[Start of section]
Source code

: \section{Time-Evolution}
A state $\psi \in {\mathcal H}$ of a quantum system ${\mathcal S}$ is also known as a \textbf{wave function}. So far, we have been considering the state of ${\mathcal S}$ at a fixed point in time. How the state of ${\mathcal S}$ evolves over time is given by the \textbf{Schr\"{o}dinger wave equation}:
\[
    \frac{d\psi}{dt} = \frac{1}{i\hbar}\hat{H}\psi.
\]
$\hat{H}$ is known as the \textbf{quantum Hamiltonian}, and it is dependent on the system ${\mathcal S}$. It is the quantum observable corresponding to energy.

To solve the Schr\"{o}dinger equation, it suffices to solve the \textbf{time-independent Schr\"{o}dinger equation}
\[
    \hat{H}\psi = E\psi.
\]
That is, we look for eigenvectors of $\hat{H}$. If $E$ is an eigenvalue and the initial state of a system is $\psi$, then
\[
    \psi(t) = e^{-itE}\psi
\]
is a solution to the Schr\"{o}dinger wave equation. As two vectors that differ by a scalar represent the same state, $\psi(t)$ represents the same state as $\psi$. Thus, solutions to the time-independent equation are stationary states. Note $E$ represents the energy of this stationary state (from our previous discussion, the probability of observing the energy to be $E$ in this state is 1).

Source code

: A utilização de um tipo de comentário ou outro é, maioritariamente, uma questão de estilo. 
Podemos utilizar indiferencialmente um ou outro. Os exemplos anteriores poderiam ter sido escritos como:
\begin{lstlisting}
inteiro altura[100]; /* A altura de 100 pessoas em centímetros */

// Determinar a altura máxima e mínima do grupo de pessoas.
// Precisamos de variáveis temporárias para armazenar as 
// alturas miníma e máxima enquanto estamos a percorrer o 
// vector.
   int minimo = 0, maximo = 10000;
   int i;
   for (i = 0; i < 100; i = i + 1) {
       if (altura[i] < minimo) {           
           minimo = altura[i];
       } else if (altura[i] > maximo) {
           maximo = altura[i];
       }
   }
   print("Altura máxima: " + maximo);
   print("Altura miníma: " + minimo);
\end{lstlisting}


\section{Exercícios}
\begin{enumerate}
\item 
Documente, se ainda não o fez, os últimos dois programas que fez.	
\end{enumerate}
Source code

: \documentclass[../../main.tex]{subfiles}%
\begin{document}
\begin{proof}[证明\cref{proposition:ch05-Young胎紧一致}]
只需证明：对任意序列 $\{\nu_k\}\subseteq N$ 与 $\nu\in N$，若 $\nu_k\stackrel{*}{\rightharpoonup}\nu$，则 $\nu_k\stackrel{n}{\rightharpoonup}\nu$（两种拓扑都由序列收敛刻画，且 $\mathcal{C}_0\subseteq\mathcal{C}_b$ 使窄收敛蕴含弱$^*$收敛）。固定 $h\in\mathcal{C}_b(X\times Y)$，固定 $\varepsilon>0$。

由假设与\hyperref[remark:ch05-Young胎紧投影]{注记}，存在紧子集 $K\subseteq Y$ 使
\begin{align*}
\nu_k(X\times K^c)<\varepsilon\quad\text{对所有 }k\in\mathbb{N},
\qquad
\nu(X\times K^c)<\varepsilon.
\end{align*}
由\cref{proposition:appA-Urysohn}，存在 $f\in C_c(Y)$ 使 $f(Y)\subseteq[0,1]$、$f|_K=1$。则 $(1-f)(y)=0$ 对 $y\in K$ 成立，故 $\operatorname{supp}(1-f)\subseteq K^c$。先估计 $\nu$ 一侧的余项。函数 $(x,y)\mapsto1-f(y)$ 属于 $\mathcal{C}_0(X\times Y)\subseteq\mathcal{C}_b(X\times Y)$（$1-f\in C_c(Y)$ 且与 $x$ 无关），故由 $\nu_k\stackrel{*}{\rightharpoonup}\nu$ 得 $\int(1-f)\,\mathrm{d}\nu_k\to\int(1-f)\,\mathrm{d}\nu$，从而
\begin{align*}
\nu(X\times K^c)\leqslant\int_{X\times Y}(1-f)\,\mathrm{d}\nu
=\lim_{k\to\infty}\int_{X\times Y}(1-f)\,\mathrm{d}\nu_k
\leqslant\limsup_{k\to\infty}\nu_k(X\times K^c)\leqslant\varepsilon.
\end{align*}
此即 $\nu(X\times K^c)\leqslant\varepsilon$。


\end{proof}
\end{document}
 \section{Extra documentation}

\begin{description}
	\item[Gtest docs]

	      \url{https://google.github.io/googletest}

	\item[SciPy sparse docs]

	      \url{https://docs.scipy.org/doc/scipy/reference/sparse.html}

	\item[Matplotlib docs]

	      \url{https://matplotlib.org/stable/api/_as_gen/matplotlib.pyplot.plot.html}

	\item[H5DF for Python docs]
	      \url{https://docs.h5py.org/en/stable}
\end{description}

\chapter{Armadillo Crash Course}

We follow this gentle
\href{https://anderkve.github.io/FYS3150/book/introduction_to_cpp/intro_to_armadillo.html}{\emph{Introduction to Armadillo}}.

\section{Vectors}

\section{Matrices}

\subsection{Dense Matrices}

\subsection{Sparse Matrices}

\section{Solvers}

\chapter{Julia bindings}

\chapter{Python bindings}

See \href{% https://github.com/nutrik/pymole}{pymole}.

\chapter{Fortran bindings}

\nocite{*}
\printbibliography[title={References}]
[End of section]
◆ ASSIGNMENT:
If a line in the listing has "item" in it, report that line.

◆ WRITTEN SOLUTION:
\item 
	\item[Gtest docs]
	\item[SciPy sparse docs]
	\item[Matplotlib docs]
	\item[H5DF for Python docs]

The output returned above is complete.